▶ [WORK ITEM]: Can you quote the lines below exactly, starting at the line with "### And the" and going through the last one?
[RECORD EXCERPTS — start]
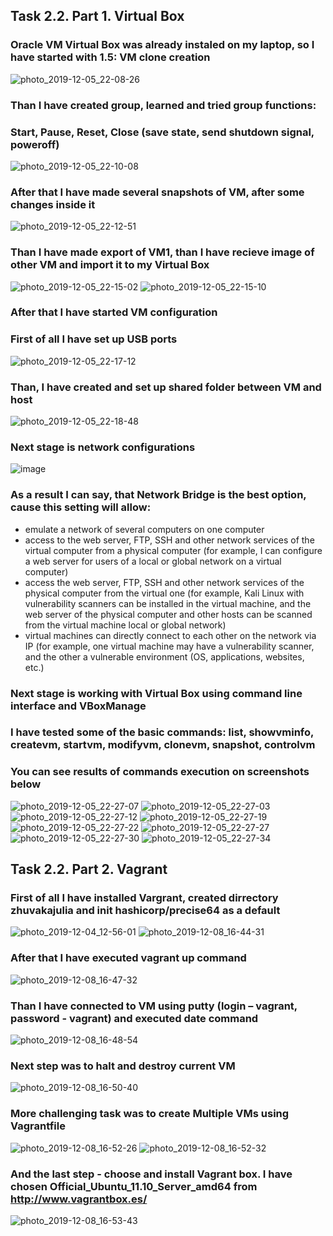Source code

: ## Task 2.2. Part 1. Virtual Box

### Oracle VM Virtual Box was already instaled on my laptop, so I have started with 1.5: VM clone creation
![photo_2019-12-05_22-08-26](https://user-images.githubusercontent.com/58468159/70269824-ce86ab00-17ab-11ea-893e-e5acd6cd367c.jpg)

### Than I have created group, learned and tried group functions:
### Start, Pause, Reset, Close (save state, send shutdown signal, poweroff)
![photo_2019-12-05_22-10-08](https://user-images.githubusercontent.com/58468159/70269928-055cc100-17ac-11ea-8fca-e39f2bd2f62b.jpg)

### After that I have made several snapshots of VM, after some changes inside it
![photo_2019-12-05_22-12-51](https://user-images.githubusercontent.com/58468159/70270142-67b5c180-17ac-11ea-9ee0-192065ae0d9b.jpg)

### Than I have made export of VM1, than I have recieve image of other VM and import it to my Virtual Box

![photo_2019-12-05_22-15-02](https://user-images.githubusercontent.com/58468159/70270281-bb280f80-17ac-11ea-8b76-95394df548d5.jpg)
![photo_2019-12-05_22-15-10](https://user-images.githubusercontent.com/58468159/70270289-bebb9680-17ac-11ea-99eb-1fcb997f62ba.jpg)

### After that I have started VM configuration
### First of all I have set up USB ports

![photo_2019-12-05_22-17-12](https://user-images.githubusercontent.com/58468159/70270414-080be600-17ad-11ea-93ae-7c7d3bcc8555.jpg)

### Than, I have created and set up shared folder between VM and host
![photo_2019-12-05_22-18-48](https://user-images.githubusercontent.com/58468159/70270492-3c7fa200-17ad-11ea-8161-f0cc2fdd104d.jpg)


### Next stage is network configurations 
![image](https://user-images.githubusercontent.com/58468159/70270547-5620e980-17ad-11ea-953d-b2f2411e3cca.png)


### As a result I can say, that Network Bridge is the best option, cause this setting will allow:	
	
* emulate a network of several computers on one computer	
* access to the web server, FTP, SSH and other network services of the virtual computer from a physical computer (for example, I can configure a web server for users of a local or global network on a virtual computer)
* access the web server, FTP, SSH and other network services of the physical computer from the virtual one (for example, Kali Linux with vulnerability scanners can be installed in the virtual machine, and the web server of the physical computer and other hosts can be scanned from the virtual machine local or global network)	
* virtual machines can directly connect to each other on the network via IP (for example, one virtual machine may have a vulnerability scanner, and the other a vulnerable environment (OS, applications, websites, etc.)	

### Next stage is working with Virtual Box using command line interface and VBoxManage
### I have tested some of the basic commands: list, showvminfo, createvm, startvm, modifyvm, clonevm, snapshot, controlvm
### You can see results of commands execution on screenshots below

![photo_2019-12-05_22-27-07](https://user-images.githubusercontent.com/58468159/70271124-77360a00-17ae-11ea-92d5-2d0b39e23c23.jpg)
![photo_2019-12-05_22-27-03](https://user-images.githubusercontent.com/58468159/70271123-769d7380-17ae-11ea-87ee-2834e0ca6367.jpg)
![photo_2019-12-05_22-27-12](https://user-images.githubusercontent.com/58468159/70271125-77360a00-17ae-11ea-8f61-afcd7fe20d61.jpg)
![photo_2019-12-05_22-27-19](https://user-images.githubusercontent.com/58468159/70271114-7604dd00-17ae-11ea-9aed-c8c5f8e09add.jpg)
![photo_2019-12-05_22-27-22](https://user-images.githubusercontent.com/58468159/70271116-769d7380-17ae-11ea-9a40-d6fcad843d73.jpg)
![photo_2019-12-05_22-27-27](https://user-images.githubusercontent.com/58468159/70271119-769d7380-17ae-11ea-8795-661bb54788aa.jpg)
![photo_2019-12-05_22-27-30](https://user-images.githubusercontent.com/58468159/70271120-769d7380-17ae-11ea-8725-d6d2c3aa553d.jpg)
![photo_2019-12-05_22-27-34](https://user-images.githubusercontent.com/58468159/70271122-769d7380-17ae-11ea-9f0b-445157957c55.jpg)



## Task 2.2. Part 2. Vagrant

### First of all I have installed Vargrant, created dirrectory zhuvakajulia and init hashicorp/precise64 as a default
![photo_2019-12-04_12-56-01](https://user-images.githubusercontent.com/58468159/70391096-1723ab80-19da-11ea-821c-c2f87271ffd5.jpg)
![photo_2019-12-08_16-44-31](https://user-images.githubusercontent.com/58468159/70391099-1db22300-19da-11ea-8445-a9ec4b2a7eed.jpg)

### After that I have executed vagrant up command
![photo_2019-12-08_16-47-32](https://user-images.githubusercontent.com/58468159/70391127-7681bb80-19da-11ea-8c5e-0b68d2053107.jpg)

### Than I have connected to VM using putty (login – vagrant, password - vagrant) and executed date command
![photo_2019-12-08_16-48-54](https://user-images.githubusercontent.com/58468159/70391144-a335d300-19da-11ea-9826-831f134bdf2a.jpg)

### Next step was to halt and destroy current VM
![photo_2019-12-08_16-50-40](https://user-images.githubusercontent.com/58468159/70391171-e1cb8d80-19da-11ea-9399-5b6dbd2bc8f5.jpg)

### More challenging task was to create Multiple VMs using Vagrantfile
![photo_2019-12-08_16-52-26](https://user-images.githubusercontent.com/58468159/70391205-2bb47380-19db-11ea-9d79-19f466e70f8a.jpg)
![photo_2019-12-08_16-52-32](https://user-images.githubusercontent.com/58468159/70391206-2bb47380-19db-11ea-9688-d6b8cdaaa38c.jpg)

### And the last step - choose and install Vagrant box. I have chosen Official_Ubuntu_11.10_Server_amd64 from http://www.vagrantbox.es/

![photo_2019-12-08_16-53-43](https://user-images.githubusercontent.com/58468159/70391218-4f77b980-19db-11ea-9680-63ba43618038.jpg)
[RECORD EXCERPTS — finish]
▶ [WRITTEN ANSWER]:
### And the last step - choose and install Vagrant box. I have chosen Official_Ubuntu_11.10_Server_amd64 from http://www.vagrantbox.es/

![photo_2019-12-08_16-53-43](https://user-images.githubusercontent.com/58468159/70391218-4f77b980-19db-11ea-9680-63ba43618038.jpg)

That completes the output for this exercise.